Três antigos dirigentes da operadora da central nuclear japonesa de Fukushima foram formalmente acusados hoje de não terem tomado as medidas necessárias para evitar o desastre nuclear de 2011, informou a televisão pública NHK.

O então presidente da Tokyo Electric Power (TEPCO), Tsunehisa Katsumata, de 75 anos, e os ex-vice-presidentes Sakae Muto e Ichiro Takekuro, de 65 e 69 anos, respetivamente, foram acusados de negligência profissional que resultou em mortes e em feridos.

“Trata-se da primeira vez que a justiça se vai pronunciar sobre a culpabilidade de alguém no acidente nuclear de Fukushima”, sublinhou a cadeia de televisão pública japonesa NHK.

Os três vão ser levados à justiça em conformidade com a decisão tomada, em julho, por um painel especial composto por cidadãos comuns — pela segunda vez desde o acidente.

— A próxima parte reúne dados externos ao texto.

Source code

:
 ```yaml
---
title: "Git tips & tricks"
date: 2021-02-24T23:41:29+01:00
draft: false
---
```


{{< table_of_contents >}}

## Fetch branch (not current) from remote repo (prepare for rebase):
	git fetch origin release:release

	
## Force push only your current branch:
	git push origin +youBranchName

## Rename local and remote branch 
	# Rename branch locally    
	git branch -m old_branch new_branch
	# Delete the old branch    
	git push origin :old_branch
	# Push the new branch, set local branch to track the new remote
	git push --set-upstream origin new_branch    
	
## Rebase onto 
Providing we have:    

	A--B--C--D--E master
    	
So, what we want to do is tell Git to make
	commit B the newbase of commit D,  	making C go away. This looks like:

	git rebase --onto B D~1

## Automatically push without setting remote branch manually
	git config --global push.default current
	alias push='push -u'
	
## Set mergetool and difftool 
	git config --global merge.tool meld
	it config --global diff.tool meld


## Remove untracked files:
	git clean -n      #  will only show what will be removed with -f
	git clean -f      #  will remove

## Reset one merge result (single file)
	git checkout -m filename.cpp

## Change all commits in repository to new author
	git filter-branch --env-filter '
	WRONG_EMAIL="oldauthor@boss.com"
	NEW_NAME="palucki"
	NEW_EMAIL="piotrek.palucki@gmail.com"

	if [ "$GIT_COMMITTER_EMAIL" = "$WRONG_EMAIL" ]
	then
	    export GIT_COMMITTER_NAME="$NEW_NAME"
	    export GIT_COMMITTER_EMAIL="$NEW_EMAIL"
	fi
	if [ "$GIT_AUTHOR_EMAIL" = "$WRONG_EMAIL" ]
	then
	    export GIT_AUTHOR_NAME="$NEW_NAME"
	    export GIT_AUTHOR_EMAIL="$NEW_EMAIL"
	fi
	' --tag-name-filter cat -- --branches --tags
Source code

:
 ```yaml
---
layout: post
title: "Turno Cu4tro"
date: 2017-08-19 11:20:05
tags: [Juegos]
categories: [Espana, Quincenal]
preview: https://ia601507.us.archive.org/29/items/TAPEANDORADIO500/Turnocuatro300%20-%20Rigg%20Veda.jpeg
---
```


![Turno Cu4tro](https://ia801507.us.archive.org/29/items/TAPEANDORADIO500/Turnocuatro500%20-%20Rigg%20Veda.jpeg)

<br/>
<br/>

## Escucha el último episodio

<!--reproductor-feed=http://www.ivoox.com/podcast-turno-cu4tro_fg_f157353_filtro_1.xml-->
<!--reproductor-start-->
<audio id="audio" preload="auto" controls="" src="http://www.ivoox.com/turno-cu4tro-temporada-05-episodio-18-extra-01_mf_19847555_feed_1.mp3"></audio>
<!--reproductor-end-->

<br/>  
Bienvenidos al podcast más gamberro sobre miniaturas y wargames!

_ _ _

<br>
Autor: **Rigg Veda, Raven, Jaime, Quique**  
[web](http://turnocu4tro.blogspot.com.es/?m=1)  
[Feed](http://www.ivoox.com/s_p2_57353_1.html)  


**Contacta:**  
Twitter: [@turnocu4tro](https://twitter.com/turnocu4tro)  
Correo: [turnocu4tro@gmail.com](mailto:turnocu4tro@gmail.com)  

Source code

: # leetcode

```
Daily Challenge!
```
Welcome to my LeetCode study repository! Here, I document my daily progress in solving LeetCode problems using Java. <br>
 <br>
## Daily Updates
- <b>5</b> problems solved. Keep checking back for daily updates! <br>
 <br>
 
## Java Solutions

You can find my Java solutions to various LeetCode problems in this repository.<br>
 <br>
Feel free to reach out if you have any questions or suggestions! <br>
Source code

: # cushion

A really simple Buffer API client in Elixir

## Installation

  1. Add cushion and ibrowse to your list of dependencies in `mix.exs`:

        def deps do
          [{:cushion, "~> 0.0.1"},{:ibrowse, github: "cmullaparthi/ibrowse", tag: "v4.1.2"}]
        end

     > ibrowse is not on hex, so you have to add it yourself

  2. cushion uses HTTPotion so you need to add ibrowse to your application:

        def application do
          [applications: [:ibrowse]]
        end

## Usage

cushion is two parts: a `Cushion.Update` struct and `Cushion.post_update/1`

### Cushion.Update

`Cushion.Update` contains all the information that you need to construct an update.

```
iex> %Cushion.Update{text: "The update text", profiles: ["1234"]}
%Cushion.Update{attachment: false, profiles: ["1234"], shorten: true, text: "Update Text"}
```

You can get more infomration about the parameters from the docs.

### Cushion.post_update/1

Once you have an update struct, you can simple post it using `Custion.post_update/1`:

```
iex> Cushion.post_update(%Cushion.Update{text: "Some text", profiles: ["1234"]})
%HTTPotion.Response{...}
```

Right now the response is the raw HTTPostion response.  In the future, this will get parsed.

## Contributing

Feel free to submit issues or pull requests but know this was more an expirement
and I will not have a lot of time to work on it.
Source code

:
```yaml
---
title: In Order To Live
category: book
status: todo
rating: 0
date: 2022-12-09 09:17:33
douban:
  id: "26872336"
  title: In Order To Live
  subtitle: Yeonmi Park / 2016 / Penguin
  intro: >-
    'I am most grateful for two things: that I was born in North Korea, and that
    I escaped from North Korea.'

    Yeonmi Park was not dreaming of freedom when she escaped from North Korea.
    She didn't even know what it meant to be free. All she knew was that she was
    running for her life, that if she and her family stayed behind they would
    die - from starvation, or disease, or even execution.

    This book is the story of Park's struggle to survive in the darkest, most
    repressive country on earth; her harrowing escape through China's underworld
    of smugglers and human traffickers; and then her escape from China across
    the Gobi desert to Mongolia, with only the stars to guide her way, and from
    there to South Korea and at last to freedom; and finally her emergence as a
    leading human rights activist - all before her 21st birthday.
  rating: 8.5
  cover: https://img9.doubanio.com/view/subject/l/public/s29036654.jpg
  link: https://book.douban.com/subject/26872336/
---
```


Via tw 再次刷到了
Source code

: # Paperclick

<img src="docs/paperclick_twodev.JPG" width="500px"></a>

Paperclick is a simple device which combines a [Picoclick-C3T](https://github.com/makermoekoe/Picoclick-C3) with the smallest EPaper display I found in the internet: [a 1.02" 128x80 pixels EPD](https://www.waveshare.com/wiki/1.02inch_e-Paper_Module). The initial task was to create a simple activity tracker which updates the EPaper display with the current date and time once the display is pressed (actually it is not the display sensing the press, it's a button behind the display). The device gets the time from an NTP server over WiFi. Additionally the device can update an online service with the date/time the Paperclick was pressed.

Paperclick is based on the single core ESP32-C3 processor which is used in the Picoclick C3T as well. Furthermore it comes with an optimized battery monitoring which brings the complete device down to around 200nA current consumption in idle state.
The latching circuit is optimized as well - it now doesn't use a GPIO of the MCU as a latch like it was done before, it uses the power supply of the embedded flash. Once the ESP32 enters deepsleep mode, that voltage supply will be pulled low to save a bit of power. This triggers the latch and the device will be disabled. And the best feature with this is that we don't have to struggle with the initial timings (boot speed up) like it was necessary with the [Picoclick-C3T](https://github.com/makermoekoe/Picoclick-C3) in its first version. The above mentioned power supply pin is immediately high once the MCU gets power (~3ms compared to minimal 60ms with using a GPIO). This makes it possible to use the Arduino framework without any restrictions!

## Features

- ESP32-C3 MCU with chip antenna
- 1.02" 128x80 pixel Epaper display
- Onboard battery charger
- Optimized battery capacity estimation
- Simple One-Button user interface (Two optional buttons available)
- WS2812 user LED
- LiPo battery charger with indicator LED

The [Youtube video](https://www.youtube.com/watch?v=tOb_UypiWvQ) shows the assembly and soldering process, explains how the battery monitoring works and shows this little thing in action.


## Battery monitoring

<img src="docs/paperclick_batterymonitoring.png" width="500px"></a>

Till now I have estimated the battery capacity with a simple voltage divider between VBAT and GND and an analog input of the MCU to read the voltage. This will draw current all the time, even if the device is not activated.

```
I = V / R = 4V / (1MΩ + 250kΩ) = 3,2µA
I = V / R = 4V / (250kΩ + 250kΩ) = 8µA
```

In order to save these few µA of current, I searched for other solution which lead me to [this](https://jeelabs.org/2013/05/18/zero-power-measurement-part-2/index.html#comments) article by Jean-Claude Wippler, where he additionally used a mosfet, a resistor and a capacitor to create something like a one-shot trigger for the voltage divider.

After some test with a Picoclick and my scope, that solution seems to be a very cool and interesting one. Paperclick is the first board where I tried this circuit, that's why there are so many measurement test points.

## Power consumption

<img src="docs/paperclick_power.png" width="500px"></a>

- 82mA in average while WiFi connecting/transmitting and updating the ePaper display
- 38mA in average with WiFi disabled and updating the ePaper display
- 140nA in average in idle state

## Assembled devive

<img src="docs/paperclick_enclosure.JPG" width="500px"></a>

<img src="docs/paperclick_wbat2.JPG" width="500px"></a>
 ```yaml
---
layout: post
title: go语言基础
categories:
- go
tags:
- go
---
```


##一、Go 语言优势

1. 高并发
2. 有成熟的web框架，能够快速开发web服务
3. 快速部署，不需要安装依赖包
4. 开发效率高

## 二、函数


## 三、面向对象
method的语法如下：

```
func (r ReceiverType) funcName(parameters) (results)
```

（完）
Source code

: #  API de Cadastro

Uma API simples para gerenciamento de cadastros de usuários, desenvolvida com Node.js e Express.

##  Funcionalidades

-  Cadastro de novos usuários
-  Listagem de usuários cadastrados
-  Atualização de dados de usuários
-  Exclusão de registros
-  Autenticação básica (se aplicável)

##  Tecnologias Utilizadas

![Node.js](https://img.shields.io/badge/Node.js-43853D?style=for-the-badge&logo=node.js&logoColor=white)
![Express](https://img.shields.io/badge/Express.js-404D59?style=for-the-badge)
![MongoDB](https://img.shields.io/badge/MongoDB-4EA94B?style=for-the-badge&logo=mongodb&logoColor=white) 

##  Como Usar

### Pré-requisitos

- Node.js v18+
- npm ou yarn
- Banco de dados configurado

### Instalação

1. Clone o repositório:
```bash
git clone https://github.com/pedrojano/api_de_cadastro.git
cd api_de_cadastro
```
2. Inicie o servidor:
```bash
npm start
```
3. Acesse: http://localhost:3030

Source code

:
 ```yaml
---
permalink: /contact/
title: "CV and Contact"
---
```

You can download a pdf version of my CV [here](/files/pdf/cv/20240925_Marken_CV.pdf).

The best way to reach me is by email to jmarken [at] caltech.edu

O painel decidiu que estes homens deveriam ser alvo de um processo-crime ao abrigo da lei japonesa.

O Ministério Público recusou, por duas vezes, apresentar acusação contra os homens, citando a insuficiência de provas e a baixa probabilidade de condenação.

Segundo a NHK, os três acusados vão declarar-se não culpados, sob o argumento de que era impossível prever a dimensão do ‘tsunami’ que devastou a costa nordeste do Japão e causou o acidente nuclear.

O sismo seguido de ‘tsunami’ de 11 de março de 2011 fez 18.500 vítimas mortais, mas o desastre nuclear não é apontado como tendo sido a causa direta de morte de ninguém.

Os meios de comunicação social japoneses indicaram que as acusações estão relacionadas com a morte de mais de 40 pessoas, que já se encontravam doentes, que viviam perto da central e foram retiradas precipitadamente da zona antes de falecerem.